Repeat repeat function freezing PC

I am using expand function in pytorch to repeat tensors ( cnn feats of size 2048) but somehow my code is slow even though it is running in GPU and on top of that its freezing my whole PC ( graphics becomes laggy). I have also attached a part of my forward method . Below , N= 36( boxes for 1 entry of the batch size ) and B = 16 ( batch size). So the b_i is 16x36x2048 and so is b_j while q_rnn is 16x512.
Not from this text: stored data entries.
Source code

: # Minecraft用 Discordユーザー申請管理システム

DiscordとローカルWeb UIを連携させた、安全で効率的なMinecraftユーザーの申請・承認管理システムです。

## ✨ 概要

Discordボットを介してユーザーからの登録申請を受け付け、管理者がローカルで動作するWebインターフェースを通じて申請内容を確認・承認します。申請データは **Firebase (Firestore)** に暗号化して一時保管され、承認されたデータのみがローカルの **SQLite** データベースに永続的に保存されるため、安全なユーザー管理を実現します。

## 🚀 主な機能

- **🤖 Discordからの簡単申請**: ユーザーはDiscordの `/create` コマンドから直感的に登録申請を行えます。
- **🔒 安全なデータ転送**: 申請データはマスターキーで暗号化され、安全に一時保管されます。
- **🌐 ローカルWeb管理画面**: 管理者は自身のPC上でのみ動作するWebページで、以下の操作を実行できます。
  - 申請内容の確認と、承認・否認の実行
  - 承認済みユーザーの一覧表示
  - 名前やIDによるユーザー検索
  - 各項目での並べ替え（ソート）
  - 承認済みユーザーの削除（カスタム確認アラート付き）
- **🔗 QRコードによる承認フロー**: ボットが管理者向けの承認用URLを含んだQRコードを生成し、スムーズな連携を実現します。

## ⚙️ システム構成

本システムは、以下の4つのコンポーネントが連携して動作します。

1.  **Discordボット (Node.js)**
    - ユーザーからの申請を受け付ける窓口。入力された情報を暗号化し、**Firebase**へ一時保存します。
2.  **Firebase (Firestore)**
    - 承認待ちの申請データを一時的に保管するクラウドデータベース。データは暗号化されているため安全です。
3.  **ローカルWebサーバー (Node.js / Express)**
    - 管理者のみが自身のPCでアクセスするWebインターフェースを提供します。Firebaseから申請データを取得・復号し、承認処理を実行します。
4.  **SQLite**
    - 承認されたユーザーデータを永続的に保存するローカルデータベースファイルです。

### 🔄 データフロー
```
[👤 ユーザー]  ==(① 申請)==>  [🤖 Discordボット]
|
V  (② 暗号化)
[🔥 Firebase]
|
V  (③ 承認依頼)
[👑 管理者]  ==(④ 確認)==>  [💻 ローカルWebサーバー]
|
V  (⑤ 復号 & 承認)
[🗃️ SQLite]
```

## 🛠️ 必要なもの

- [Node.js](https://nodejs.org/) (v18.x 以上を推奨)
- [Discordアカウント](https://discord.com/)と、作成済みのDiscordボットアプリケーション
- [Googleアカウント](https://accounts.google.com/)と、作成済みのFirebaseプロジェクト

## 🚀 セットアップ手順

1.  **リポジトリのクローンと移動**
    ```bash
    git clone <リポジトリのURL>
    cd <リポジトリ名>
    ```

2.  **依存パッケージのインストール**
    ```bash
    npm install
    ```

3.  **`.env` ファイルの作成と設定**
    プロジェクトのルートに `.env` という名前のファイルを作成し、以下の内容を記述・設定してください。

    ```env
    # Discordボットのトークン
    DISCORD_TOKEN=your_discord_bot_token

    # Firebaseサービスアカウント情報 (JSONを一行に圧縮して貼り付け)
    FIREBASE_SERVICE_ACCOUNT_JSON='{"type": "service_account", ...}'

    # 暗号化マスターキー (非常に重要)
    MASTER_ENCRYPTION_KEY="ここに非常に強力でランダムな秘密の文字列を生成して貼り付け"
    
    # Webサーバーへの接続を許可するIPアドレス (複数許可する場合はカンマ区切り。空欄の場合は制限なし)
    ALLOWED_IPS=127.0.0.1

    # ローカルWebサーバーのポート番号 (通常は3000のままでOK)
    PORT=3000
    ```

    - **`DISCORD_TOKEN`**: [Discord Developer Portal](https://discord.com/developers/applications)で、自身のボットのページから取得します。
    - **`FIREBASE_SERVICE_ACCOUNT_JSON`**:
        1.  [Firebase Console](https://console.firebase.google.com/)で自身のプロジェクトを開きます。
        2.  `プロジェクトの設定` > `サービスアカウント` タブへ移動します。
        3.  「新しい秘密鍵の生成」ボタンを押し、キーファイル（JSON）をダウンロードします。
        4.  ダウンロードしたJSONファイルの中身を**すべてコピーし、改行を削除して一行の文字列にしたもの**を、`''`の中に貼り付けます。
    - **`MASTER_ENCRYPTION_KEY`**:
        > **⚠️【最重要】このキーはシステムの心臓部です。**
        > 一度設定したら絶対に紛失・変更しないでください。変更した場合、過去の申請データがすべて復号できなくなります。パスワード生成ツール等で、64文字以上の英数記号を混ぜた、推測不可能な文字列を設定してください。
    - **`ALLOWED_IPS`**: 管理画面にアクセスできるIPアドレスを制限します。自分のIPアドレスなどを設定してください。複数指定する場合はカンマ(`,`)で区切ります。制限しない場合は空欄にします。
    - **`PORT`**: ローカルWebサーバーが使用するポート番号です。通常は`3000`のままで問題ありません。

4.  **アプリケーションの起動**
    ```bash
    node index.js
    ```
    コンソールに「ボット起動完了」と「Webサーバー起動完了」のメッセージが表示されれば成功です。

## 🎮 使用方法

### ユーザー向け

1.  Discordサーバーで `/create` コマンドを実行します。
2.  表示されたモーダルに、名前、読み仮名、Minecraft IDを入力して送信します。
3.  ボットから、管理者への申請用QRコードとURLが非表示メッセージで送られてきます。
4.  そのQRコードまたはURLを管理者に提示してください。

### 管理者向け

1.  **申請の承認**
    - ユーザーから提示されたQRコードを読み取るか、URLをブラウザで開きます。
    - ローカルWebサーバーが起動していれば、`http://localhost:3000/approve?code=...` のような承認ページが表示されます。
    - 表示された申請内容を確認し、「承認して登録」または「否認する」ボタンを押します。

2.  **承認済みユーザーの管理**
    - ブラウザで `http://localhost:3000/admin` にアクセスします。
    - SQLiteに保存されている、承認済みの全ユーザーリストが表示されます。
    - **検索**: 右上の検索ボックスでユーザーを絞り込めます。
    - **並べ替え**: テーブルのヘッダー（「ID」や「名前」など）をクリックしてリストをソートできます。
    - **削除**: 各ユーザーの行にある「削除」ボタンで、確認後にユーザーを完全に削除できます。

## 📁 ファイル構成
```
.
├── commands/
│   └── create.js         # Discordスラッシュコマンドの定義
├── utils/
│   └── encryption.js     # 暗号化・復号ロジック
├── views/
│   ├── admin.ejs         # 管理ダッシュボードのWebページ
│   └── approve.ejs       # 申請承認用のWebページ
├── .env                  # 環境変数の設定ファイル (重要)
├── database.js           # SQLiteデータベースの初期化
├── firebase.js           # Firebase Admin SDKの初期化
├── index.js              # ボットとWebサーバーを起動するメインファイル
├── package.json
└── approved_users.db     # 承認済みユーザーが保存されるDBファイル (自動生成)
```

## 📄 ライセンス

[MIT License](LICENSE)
 def forward(self, box_feats,q_feats,box_coords):        
        enc2,_ = self.QRNN(q_feats.permute(1,0,2))
        q_rnn = enc2[-1]
        # add coordinates
        box_feats =[box_feats, box_coords],dim=-1)
        N =  box_feats.size(1) # number of boxes
        B =  box_feats.size(0) #batch size

        qst = q_rnn.unsqueeze(1).expand(-1,N*N,-1)               
        b_i = box_feats.unsqueeze(2).expand(-1,-1,N,-1) 
        b_i = b_i.contiguous().view(B,N**2,-1)
        b_j = box_feats.unsqueeze(1).expand(-1,N,-1,-1) 
        b_j = b_j.contiguous().view(B,N**2,-1)      
        #print (b_j.size())               
        # concatenate all together
        b_full =[b_i,b_j,qst],-1)

        bg  = self.g1(b_full)
        bg  = F.relu(bg)
        bg  = self.g2(bg)
        bg  = F.relu(bg)        

Are you sure the code runs on GPU?
Could you check the .type attribute of the Tensors?
If my machine becomes laggy, it’s most likely I forgot to push the data onto the GPU, my RAM full and I’m using the swap.

If that’s not the issue, could you post a small executable code snippet so that I can check if on my machine?

Sorry for a late reply… So I checked all my CPU, GPU and Memory/swap utilization. None of them are used significantly and GPU is only used about 3 GB out of 12 GB and RAM utilization is low too. I checked the variable types inside the forward function using [var].is_cuda and [var].type … both of them show that they are definitely Cuda variables.